(Saved data entries)
****
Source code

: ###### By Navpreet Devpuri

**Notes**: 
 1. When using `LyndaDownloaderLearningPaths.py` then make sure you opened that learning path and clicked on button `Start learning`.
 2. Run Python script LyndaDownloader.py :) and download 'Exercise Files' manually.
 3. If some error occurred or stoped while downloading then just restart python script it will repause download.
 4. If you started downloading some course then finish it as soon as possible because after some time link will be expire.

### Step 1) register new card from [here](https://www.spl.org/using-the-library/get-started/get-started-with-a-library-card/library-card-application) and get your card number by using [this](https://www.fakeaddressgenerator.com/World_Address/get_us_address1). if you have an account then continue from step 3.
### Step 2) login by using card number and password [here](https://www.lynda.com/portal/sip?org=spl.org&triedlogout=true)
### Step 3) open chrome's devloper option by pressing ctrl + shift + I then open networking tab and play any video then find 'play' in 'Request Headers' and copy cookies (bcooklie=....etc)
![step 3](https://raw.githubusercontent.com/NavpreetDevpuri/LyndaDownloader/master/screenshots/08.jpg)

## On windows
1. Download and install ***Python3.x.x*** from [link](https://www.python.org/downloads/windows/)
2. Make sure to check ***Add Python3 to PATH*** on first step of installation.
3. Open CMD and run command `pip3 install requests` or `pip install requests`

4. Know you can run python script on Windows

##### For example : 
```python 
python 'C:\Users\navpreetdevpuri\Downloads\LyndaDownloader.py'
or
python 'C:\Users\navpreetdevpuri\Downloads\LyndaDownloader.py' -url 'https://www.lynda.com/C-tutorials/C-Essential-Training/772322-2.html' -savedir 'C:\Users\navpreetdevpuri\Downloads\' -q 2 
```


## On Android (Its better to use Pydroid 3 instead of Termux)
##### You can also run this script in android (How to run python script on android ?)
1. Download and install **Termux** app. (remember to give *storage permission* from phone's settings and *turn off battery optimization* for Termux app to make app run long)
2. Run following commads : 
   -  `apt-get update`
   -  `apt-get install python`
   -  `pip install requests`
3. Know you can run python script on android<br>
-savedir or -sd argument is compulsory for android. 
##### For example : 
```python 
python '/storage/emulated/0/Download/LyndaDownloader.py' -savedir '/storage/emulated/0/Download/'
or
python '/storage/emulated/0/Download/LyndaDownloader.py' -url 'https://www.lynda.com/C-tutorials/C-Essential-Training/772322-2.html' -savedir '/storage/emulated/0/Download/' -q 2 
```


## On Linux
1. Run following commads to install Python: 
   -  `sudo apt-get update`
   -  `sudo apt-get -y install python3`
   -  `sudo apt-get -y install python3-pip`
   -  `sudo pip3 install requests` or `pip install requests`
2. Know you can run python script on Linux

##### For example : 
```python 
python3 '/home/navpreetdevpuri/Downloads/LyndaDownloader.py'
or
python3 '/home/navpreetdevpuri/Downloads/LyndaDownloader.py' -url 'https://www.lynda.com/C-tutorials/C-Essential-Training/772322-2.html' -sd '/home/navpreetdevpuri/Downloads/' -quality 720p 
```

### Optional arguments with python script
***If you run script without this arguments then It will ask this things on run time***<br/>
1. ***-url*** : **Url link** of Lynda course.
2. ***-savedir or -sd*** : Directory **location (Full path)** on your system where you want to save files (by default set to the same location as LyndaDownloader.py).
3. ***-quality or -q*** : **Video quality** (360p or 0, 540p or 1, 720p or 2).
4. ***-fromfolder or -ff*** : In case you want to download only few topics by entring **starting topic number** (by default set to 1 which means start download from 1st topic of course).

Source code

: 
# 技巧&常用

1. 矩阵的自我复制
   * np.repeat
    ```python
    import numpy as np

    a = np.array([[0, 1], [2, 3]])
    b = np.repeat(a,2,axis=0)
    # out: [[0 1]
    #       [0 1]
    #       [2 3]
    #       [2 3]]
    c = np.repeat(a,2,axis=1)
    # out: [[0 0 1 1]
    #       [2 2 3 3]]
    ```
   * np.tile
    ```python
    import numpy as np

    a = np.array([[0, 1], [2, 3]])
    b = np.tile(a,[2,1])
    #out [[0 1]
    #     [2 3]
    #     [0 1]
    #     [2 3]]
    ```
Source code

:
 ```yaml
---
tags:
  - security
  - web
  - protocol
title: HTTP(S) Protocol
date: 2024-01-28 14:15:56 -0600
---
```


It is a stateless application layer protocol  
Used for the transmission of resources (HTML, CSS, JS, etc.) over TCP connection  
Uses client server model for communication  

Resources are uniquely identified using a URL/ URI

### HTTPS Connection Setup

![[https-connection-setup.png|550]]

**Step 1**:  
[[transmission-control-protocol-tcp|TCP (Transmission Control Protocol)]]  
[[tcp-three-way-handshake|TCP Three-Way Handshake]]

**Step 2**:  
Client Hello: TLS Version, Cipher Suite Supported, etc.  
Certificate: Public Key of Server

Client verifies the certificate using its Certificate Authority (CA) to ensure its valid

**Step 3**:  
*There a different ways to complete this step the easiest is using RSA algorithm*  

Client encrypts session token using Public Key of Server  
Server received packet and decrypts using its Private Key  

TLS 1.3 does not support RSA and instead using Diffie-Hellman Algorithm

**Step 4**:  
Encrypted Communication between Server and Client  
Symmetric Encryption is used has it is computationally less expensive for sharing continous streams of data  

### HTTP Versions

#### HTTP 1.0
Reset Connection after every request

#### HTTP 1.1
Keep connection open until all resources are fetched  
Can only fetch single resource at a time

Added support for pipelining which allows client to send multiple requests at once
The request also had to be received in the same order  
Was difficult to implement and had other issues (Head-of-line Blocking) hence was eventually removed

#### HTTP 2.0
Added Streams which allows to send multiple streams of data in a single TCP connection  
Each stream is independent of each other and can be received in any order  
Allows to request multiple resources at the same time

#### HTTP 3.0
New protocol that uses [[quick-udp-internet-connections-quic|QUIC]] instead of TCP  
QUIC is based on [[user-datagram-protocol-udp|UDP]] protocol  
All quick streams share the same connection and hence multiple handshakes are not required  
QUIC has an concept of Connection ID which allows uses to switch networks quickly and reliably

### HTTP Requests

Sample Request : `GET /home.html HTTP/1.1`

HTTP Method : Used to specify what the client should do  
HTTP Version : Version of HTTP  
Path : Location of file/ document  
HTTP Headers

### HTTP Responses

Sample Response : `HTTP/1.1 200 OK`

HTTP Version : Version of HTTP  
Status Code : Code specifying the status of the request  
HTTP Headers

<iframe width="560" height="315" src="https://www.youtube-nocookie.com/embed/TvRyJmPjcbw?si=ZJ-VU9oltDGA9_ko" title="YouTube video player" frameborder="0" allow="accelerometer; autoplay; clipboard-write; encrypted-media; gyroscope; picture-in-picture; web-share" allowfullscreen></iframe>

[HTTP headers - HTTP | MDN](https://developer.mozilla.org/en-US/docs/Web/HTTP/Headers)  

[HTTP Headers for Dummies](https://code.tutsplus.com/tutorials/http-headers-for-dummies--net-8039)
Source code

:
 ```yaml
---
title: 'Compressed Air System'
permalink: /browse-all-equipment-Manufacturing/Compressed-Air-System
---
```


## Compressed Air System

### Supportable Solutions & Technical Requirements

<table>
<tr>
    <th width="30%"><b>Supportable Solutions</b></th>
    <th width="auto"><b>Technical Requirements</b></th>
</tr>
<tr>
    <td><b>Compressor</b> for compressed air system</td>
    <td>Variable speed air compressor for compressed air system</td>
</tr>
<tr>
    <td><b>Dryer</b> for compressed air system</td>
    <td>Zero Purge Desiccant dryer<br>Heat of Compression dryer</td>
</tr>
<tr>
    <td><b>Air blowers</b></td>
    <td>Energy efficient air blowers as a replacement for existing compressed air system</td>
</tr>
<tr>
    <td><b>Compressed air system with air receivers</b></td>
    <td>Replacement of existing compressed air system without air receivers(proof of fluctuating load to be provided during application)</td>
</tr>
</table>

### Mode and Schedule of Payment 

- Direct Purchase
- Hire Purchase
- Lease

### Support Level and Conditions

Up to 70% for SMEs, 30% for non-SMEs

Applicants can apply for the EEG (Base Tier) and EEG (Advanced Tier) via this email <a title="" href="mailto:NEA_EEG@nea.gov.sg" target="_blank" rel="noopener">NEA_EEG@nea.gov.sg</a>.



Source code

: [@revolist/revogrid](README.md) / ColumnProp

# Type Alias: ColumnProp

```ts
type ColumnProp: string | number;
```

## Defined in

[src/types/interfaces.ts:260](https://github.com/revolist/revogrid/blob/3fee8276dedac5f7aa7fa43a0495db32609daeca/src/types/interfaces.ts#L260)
****
The answer must consist of every line from the entries above that contains "also".

##### You can also run this script in android (How to run python script on android ?)
The request also had to be received in the same order  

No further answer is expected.